Like everyone, all the projects have bounced into next year – so it’s chaotic until mid-May. Hopefully, fingers and everything crossed, we (Jason Lehane and me) are going to Ireland to take up our Cill
Rialaig arts residency, which was cancelled this year. We have bought the plane tickets and are hoping like fuck we can go….

What are we doing there? A project called Feathers and Earth, which is a 3-year investigation into the geographic features and bird life of three diverse sites. The sites are connected by an abundance of significant birdlife and unique geographic terrain. Cundare North (regional Victoria) 2021, South West Ireland, and at Chateau d'Orquevaux in north-eastern France in 2023. Concerned with degradation of our natural world, this project explores cycles of decay, destruction and rebirth (birds) while looking at what lasts beyond the annihilation of climate-change (earth).

SM: Respecting the true nature of 2020-21, I begin with someone whose art I haven't seen since 2019.  This has been first time I haven't seen one of Penelope's works in years. I'm downloading The Object Monologues as I write. We sat next to each other at a show early in the year, so at least we've seen each other!

Robert Reid
Playwright, director, critic, broadcaster
Media ain't dead; he's making it in his living room

Rob Reid

What theatre/art/creative experience did you love the most 2021 (or 2020)?
Obviously a LOT of the theatre I watched this year was online. For me, the best thing to have come out of these pandemic years has been the widespread uptake of digital platforms for theatre. Getting to see work from around the country and not just waiting and hoping it might tour to Melbourne has been amazing. I really really really hope that continues in the new world. I loved Rovers by Katherine Lyall-Watson with Barbara Lowing and Roxanne McDonald presented online by Riverside Theatres and filmed live in Queensland at Redland Performing Arts Centre. Terrific story telling, two terrific actors and a great connection with the audience. 

I also totally loved That One Time I Joined the Illuminati by Lou Wall at Melbourne Fringe, because I'm a lapsed conspiracy nerd and I missed it at MICF. 
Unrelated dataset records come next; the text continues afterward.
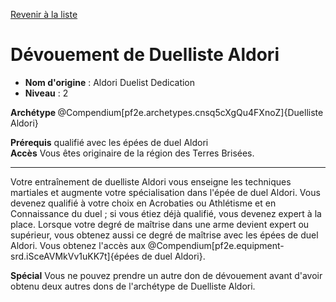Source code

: [Revenir à la liste](list.md)

# Dévouement de Duelliste Aldori

 * **Nom d'origine** : Aldori Duelist Dedication
 * **Niveau** : 2


<div><strong>Archétype </strong>@Compendium[pf2e.archetypes.cnsq5cXgQu4FXnoZ]{Duelliste Aldori}</div>
<p><span id="ctl00_MainContent_DetailedOutput"><strong>Prérequis</strong> qualifié avec les épées de duel Aldori<br><strong>Accès</strong> Vous êtes originaire de la région des Terres Brisées.<br></span></p>
<hr>
<p>Votre entraînement de duelliste Aldori vous enseigne les techniques martiales et augmente votre spécialisation dans l'épée de duel Aldori. Vous devenez qualifié à votre choix en Acrobaties ou Athlétisme et en Connaissance du duel ; si vous étiez déjà qualifié, vous devenez expert à la place. Lorsque votre degré de maîtrise dans une arme devient expert ou supérieur, vous obtenez aussi ce degré de maîtrise avec les épées de duel Aldori. Vous obtenez l'accès aux @Compendium[pf2e.equipment-srd.iSceAVMkVv1uKK7t]{épées de duel Aldori}.</p>
<p><strong>Spécial</strong> Vous ne pouvez prendre un autre don de dévouement avant d'avoir obtenu deux autres dons de l'archétype de Duelliste Aldori.&nbsp;</p>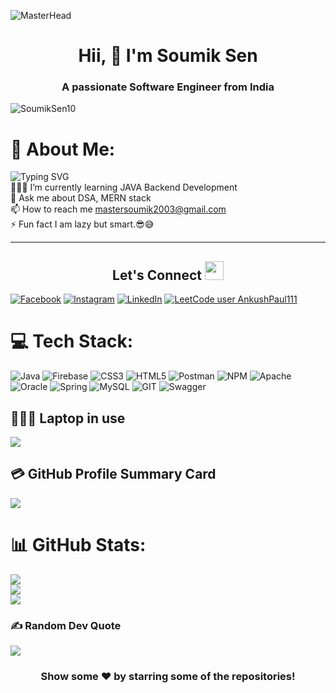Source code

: ![MasterHead](https://i.imgur.com/ObjrQmO.jpg)

<h1 align="center"> Hii, 🚀 I'm Soumik Sen</h1>
<h3 align="center">A passionate Software Engineer from India</h3>
<p align="left"> <img src="https://komarev.com/ghpvc/?username=SoumikSen10&label=Views&color=blue&style=plastic&style=for-the-badge" alt="SoumikSen10" /> </p>

<!-- <img align="right" alt="Coding" width="400" src="https://www.freecodecamp.org/news/content/images/2022/11/hire-full-stack-developers1546507474317-1.gif"> -->

# 💫 About Me:

![Typing SVG](https://readme-typing-svg.demolab.com?font=Lobster&pause=700&color=F76538&background=D180FF00&center=false&vCenter=false&width=435&lines=Myself+Soumik+Sen.;I+am+a+MERN+stack+and+Java+Developer;My+passion+is+programming)<br>
👨🏻‍💻 I’m currently learning JAVA Backend Development<br>💬 Ask me about DSA, MERN stack<br>📫 How to reach me mastersoumik2003@gmail.com<br>⚡ Fun fact I am lazy but smart.😎😅
<br>

<hr>

## <h2 align="center"> Let's Connect <img src="https://media.giphy.com/media/jOz35yxbuhvVQDKrce/giphy.gif" height="30px" width="30px"></h2>

[![Facebook](https://img.shields.io/badge/Facebook-%231877F2.svg?logo=Facebook&logoColor=white)](https://www.facebook.com/soumik.sen.908132/) [![Instagram](https://img.shields.io/badge/Instagram-%23E4405F.svg?logo=Instagram&logoColor=white)](https://www.instagram.com/soumik_sen10/) [![LinkedIn](https://img.shields.io/badge/LinkedIn-%230077B5.svg?logo=linkedin&logoColor=white)](https://www.linkedin.com/in/soumik-sen-210473211/) [![LeetCode user AnkushPaul111](https://img.shields.io/badge/dynamic/json?style=flat&labelColor=black&color=%23ffa116&label=Solved&query=solvedOverTotal&url=https%3A%2F%2Fleetcode-badge.vercel.app%2Fapi%2Fusers%2Fmastersoumik2003&logo=leetcode&logoColor=yellow)](https://leetcode.com/u/DragonRage/)

# 💻 Tech Stack:

![Java](https://img.shields.io/badge/java-%23ED8B00.svg?style=for-the-badge&logo=java&logoColor=white) ![Firebase](https://img.shields.io/badge/firebase-%23039BE5.svg?style=for-the-badge&logo=firebase) ![CSS3](https://img.shields.io/badge/css3-%231572B6.svg?style=for-the-badge&logo=css3&logoColor=white) ![HTML5](https://img.shields.io/badge/html5-%23E34F26.svg?style=for-the-badge&logo=html5&logoColor=white) ![Postman](https://img.shields.io/badge/Postman-FF6C37?style=for-the-badge&logo=postman&logoColor=white)
![NPM](https://img.shields.io/badge/NPM-%23000000.svg?style=for-the-badge&logo=npm&logoColor=white) ![Apache](https://img.shields.io/badge/apache-%23D42029.svg?style=for-the-badge&logo=apache&logoColor=white) ![Oracle](https://img.shields.io/badge/Oracle-F80000?style=for-the-badge&logo=oracle&logoColor=white) ![Spring](https://img.shields.io/badge/spring-%236DB33F.svg?style=for-the-badge&logo=spring&logoColor=white) ![MySQL](https://img.shields.io/badge/mysql-%2300f.svg?style=for-the-badge&logo=mysql&logoColor=white) ![GIT](https://img.shields.io/badge/Git-fc6d26?style=for-the-badge&logo=git&logoColor=white) ![Swagger](https://img.shields.io/badge/-Swagger-%23Clojure?style=for-the-badge&logo=swagger&logoColor=white)

## 👨🏻‍💻 Laptop in use

<img src="https://img.shields.io/badge/dell-vostro-15%205518?style=for-the-badge&logo=dell&logoColor=white"/>

## 💳 GitHub Profile Summary Card

<p align="left">
  <img src="https://github-profile-summary-cards.vercel.app/api/cards/profile-details?username=SoumikSen10&theme=vue"/>
</p>

# 📊 GitHub Stats:

![](https://github-readme-stats-git-masterrstaa-rickstaa.vercel.app/api?username=SoumikSen10&theme=tokyonight&hide_border=false&include_all_commits=false&count_private=false)<br/>
![](https://github-readme-streak-stats.herokuapp.com/?user=SoumikSen10&theme=tokyonight&hide_border=false)<br/>
![](https://github-readme-stats-git-masterrstaa-rickstaa.vercel.app/api/top-langs/?username=SoumikSen10&theme=tokyonight&hide_border=false&include_all_commits=false&count_private=false&layout=compact)

### ✍️ Random Dev Quote

![](https://quotes-github-readme.vercel.app/api?type=horizontal&theme=radical)

<div align="center">

### Show some ❤️ by starring some of the repositories!

</div>
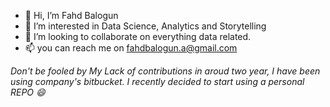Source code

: - 👋 Hi, I’m Fahd Balogun
- 👀 I’m interested in Data Science, Analytics and Storytelling
- 💞️ I’m looking to collaborate on everything data related.
- 📫 you can reach me on fahdbalogun.a@gmail.com


<i>Don't be fooled by My Lack of contributions in aroud two year, I have been using company's bitbucket. I recently decided to start using a personal REPO 😄 </i>
<!---
fahdfortitude/fahdfortitude is a ✨ special ✨ repository because its `README.md` (this file) appears on your GitHub profile.
You can click the Preview link to take a look at your changes.
--->
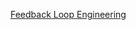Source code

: [Feedback Loop Engineering](https://daneweber.github.io/presentations/FeedbackLoopEngineering/FeedbackLoopEngineering.html)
As for things i saw in an actual theatre, I was completely absorbed in Jayde Kirchert's Mara Korper at Theatre Works presented by Citizen Theatre. (I can't believe that was MAY this year.) And, special mention has got to go to Malthouse's Because the Night. Not that I loved it... I liked a lot of it even though it had its flaws, but seeing an immersive theatre work on that sheer scale was pretty amazing. 

What did you do to stay connected to your arts community?
Staying connected to the Arts Community during all this of course hasn't been easy, but starting Television is Furniture and being able to interview artists about their work, review that work and also just talk about Australian Theatre, feels like it was a good way do stay in touch with everybody.

What are you looking forward to in 2022?
It's weird to think about what I'm looking forward to for 2022. I'm finding I'm pretty gunshy about getting invested in coming shows. I know Dan said there'll never be another lockdown, but I don't know... There's plenty of variants and unvaccinated populations out there for them to mutate in. Also, now this is a tool governments have in their kit to respond to disasters with, what's to say the next pandemic, or the next poison-ash filled summer skies, or the next whatever isn't going to lead to more show cancellations and theatres sitting dark. That said, I CAN'T WAIT for Virginia Gay's Cyrano.

SM: Rob pretends to be a true cynic, but he's really one of the most persistent and positive people in our community. The arts world isn't a fair place. When I first saw one of Rob's plays back in 2001, I thought that by 2022, I'd be sick of seeing a new Rob Reid every year on our main stages. This year Witness Performance, the bench-mark criticism site he created with Alison Croggon, went to the archives. So Rob created his own YouTube channel and made Television is Furniture. Already there are more interviews, reviews and content there than on or in most sites or publication. Remember that no one pays indie media, so please keep supporting it with clicks and reads and love.